Instructions to follow
In the entries below, spot each line with the word "time" and copy it.

Plain-text document sources:
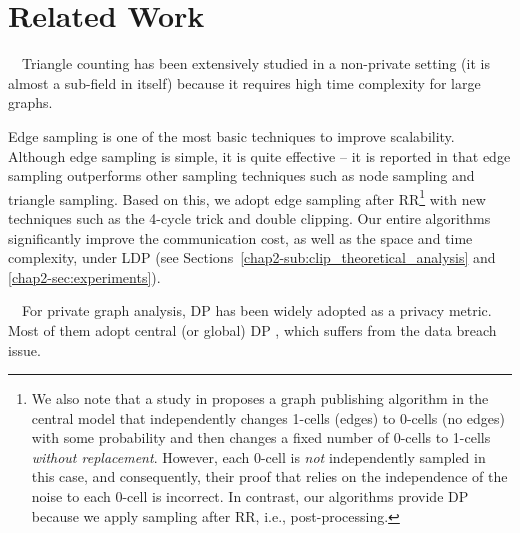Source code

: \section{Related Work}
\label{chap2-sec:related}
~~Triangle
counting has been extensively studied in a non-private setting \cite{Bera_KDD20,Bera_PODS20,Chu_KDD11,Eden_FOCS15,Seshadhri_SDM13,Suri_WWW11,Tsourakakis_KDD09,Wu_TKDE16} 
(it is almost a sub-field in itself)
because it requires high time complexity for large graphs.

Edge sampling \cite{Bera_PODS20,Eden_FOCS15,Tsourakakis_KDD09,Wu_TKDE16} is one of the most basic techniques to improve 
scalability.
Although edge sampling is simple, it is quite effective -- it is reported in \cite{Wu_TKDE16} that edge sampling outperforms other sampling techniques such as node sampling and triangle sampling.
Based on this, we adopt edge sampling after RR\footnote{We also note that a study in \cite{Nguyen_TDP16} proposes a graph publishing algorithm in the central model that independently changes 1-cells (edges) to 0-cells (no edges) with some probability and then 
changes a fixed number of 0-cells to 1-cells \textit{without replacement}. 
However, each 0-cell is \textit{not} independently sampled in this case, and consequently, 
their proof that relies on the independence of the noise to each 0-cell is incorrect. 
In contrast, our algorithms provide DP because we apply sampling after RR, i.e., post-processing.} 
with new techniques such as the 4-cycle trick and double clipping.
Our entire algorithms significantly improve the communication cost, as well as the space and time complexity, under LDP (see Sections~\ref{chap2-sub:clip_theoretical_analysis}
and \ref{chap2-sec:experiments}).

\smallskip
{}~~For private graph analysis, DP has been widely adopted as a privacy metric.
Most of them adopt central (or global) DP
\cite{Day_SIGMOD16,Ding_TKDE21,Hay_ICDM09,Karwa_PVLDB11,Kasiviswanathan_TCC13,Raskhodnikova_arXiv15,Zhang_SIGMOD15}, 
which suffers from the data breach issue.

Solution for this exercise
because it requires high time complexity for large graphs.
Our entire algorithms significantly improve the communication cost, as well as the space and time complexity, under LDP (see Sections~\ref{chap2-sub:clip_theoretical_analysis}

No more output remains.